Provided records →
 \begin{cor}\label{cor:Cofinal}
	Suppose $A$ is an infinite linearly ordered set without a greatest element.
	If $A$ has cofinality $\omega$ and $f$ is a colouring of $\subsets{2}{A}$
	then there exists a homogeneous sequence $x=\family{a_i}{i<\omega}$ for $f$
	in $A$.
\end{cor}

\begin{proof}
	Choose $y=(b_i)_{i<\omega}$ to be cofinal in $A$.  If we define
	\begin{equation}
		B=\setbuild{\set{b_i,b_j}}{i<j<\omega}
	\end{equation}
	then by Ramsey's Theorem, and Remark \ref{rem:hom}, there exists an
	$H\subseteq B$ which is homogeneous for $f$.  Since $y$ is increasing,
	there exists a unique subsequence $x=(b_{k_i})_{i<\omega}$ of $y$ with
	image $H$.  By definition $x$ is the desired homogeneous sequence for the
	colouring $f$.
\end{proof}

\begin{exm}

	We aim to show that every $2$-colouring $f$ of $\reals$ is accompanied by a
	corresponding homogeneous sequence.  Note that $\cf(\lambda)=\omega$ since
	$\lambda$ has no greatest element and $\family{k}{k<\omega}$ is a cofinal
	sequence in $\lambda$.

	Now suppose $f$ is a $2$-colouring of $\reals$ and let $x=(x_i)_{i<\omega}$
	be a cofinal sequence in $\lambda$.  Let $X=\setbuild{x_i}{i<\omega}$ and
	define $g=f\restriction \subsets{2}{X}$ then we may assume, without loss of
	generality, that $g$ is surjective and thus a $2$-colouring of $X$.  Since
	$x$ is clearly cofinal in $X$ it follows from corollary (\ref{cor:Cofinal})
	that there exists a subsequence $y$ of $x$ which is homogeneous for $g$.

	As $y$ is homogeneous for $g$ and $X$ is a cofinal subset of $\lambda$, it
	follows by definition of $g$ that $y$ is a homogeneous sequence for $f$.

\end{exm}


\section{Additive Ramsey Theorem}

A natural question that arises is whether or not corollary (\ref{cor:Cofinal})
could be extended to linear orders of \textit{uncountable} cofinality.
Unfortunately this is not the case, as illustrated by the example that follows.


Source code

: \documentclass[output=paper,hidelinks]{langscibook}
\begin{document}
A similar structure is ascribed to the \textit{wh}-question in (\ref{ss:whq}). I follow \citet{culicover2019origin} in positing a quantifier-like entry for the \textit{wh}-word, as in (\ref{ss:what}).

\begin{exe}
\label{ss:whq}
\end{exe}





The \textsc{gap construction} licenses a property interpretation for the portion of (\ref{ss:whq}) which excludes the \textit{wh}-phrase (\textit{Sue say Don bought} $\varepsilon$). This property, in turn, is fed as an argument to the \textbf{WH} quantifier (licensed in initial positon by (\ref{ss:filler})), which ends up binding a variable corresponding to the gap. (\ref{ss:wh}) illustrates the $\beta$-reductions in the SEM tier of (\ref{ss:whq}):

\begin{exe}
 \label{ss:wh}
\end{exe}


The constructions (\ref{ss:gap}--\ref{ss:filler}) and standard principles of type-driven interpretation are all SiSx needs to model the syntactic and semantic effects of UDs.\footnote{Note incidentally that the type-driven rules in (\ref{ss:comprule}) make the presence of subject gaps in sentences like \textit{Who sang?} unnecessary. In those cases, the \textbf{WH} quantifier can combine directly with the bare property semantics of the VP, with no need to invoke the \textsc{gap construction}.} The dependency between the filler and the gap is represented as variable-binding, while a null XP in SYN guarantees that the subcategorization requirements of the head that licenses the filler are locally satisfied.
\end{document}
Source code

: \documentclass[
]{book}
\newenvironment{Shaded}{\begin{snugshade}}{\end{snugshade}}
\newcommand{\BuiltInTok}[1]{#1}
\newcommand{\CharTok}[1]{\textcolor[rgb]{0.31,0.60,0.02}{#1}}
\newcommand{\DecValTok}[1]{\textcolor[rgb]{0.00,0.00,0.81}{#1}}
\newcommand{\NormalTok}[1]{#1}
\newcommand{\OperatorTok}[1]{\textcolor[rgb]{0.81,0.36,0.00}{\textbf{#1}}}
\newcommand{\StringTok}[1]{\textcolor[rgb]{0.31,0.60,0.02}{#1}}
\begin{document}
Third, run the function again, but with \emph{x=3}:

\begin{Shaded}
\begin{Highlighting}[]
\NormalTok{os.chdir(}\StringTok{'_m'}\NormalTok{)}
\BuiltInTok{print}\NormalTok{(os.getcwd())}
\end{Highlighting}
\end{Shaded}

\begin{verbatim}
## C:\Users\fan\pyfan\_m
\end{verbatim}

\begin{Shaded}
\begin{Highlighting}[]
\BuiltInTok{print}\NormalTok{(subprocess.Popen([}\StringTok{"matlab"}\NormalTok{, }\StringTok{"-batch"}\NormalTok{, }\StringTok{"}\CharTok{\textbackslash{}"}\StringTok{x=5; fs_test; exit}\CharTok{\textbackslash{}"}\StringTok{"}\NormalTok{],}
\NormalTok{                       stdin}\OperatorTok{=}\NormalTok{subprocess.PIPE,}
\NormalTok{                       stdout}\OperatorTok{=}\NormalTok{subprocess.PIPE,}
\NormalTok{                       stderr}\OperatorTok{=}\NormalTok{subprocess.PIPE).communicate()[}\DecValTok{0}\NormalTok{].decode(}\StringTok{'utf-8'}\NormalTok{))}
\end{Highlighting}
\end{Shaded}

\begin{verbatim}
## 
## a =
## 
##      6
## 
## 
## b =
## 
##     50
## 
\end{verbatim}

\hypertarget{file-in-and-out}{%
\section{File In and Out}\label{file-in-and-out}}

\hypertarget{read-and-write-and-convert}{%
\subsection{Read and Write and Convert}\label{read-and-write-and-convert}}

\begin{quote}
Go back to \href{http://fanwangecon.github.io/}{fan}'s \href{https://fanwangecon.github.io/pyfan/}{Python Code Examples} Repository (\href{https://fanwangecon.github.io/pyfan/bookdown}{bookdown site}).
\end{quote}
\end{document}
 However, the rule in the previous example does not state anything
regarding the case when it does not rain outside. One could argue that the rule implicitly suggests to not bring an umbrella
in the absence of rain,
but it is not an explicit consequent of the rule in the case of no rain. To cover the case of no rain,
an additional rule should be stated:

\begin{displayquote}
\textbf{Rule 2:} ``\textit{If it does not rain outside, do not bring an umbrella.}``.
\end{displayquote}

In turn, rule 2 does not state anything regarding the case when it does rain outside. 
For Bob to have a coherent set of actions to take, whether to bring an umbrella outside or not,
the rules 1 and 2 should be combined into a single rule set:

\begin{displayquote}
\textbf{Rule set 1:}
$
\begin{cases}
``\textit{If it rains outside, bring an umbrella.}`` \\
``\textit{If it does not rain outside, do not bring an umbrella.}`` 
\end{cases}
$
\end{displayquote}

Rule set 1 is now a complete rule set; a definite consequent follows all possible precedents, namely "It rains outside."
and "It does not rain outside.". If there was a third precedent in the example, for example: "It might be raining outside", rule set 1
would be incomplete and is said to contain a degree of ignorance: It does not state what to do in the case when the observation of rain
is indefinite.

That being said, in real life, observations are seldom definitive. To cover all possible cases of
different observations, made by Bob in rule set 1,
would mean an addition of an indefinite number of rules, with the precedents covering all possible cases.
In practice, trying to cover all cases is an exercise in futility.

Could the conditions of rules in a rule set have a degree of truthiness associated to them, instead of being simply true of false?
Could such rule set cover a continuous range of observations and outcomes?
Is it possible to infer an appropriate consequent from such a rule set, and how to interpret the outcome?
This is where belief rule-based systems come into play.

Aim of the task → What are the lines of the data above that include the string "OperatorTok"? Copy them.

Written solution →
\newcommand{\OperatorTok}[1]{\textcolor[rgb]{0.81,0.36,0.00}{\textbf{#1}}}
\NormalTok{                       stdin}\OperatorTok{=}\NormalTok{subprocess.PIPE,}
\NormalTok{                       stdout}\OperatorTok{=}\NormalTok{subprocess.PIPE,}
\NormalTok{                       stderr}\OperatorTok{=}\NormalTok{subprocess.PIPE).communicate()[}\DecValTok{0}\NormalTok{].decode(}\StringTok{'utf-8'}\NormalTok{))}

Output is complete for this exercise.